Jika dilihat dari sudut pandang pemerintah/instansi terkait, dilakukannya penghisapan pasir laut di pantai Geger dengan tujuan untuk memperoleh keuntungan berupa kelestarian pantai Kuta dan keuntungan lain yang bisa dilihat dalam jangka panjang, misalnya pariwisata di Kuta akan tetap eksis sehingga membawa dampak yang baik terhadap perekonomian Negara. Benefit/keuntungan lain yang mungkin akan di dapat yaitu berupa simpati warga, dan sebagainya.
Sedangkan jika dilihat dari sudut pandang warga, aksi penolakan dilakukan untuk memperoleh keuntungan berupa usaha rumput laut mereka akan tetap eksis dan tidak terganggu, terumbu karang tidak hancur, dan tidak terjadi abrasi di pantai Geger.
Masalah ini dapat diselesaikan dengan memilih salah satu pemecahan yang baik, yakni tetap melakukan pengerukan pasir atau tidak melakukannya. Pengerukan pasir laut di pantai Geger ini perlu ditinjau kembali dan dikaji menurut dampak-dampaknya agar menjadi lebih jelas dan transparan. Jangan sampai memperbaiki satu pantai dengan merusak pantai lainya. Apalagi jika melakukan pengerukan pasir tersebut dengan tujuan komersil atau dijual ke Negara lain. Menurut saya pengerukan pasir di pantai Geger ini perlu dihentikan, karena akan tambah merusak alam dan lingkungan.

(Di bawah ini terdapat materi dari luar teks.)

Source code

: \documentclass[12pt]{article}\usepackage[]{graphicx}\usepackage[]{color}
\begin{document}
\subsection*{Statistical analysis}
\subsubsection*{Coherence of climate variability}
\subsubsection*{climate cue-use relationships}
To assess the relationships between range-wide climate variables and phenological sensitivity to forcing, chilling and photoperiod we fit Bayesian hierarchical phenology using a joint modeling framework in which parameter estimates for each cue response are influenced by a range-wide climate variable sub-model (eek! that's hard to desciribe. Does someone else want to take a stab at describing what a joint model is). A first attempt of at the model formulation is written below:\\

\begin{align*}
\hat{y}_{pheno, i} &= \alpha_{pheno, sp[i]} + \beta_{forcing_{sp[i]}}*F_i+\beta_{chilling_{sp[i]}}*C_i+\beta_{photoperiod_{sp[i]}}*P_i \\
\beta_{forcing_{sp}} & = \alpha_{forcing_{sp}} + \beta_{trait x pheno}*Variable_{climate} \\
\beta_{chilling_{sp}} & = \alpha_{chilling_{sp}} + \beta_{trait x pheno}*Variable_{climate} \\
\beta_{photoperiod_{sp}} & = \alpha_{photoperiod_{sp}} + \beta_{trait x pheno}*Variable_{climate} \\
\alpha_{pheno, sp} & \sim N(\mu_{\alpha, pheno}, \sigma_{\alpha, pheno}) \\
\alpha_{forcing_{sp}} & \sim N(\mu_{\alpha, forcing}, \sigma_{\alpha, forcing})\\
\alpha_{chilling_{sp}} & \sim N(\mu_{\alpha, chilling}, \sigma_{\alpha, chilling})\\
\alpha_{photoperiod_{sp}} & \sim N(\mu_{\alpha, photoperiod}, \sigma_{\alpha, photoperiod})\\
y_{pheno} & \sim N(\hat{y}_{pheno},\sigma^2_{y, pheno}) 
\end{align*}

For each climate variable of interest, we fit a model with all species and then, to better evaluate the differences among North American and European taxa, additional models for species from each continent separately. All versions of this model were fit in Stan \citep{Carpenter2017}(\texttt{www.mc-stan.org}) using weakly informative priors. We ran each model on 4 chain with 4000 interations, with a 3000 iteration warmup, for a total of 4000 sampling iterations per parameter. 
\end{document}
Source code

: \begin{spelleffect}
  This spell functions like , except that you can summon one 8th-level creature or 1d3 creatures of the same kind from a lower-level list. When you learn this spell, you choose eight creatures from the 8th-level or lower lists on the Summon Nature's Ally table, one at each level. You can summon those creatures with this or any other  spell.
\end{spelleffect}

wah, dam, sepertinya kamu sedang melangkah jadi intelektual muda pariwisat berbasis pariwisata nie!
hehe: )
truz caranya ngambil keputusan gmna yach….
Bagus tulisannya,,kembangkan ya
q dapat tgs analisa masalah pariwisata, bs bantu gk nih??
hebat!!!! aku paling senang ada orang yang mau mengungkap hal2 yang terkait dengan masalah sosial dan pariwisata. karena kita harus bangga pada Indonesia kita yang kaya dengan potensi pariwisata… thanks yc….!!!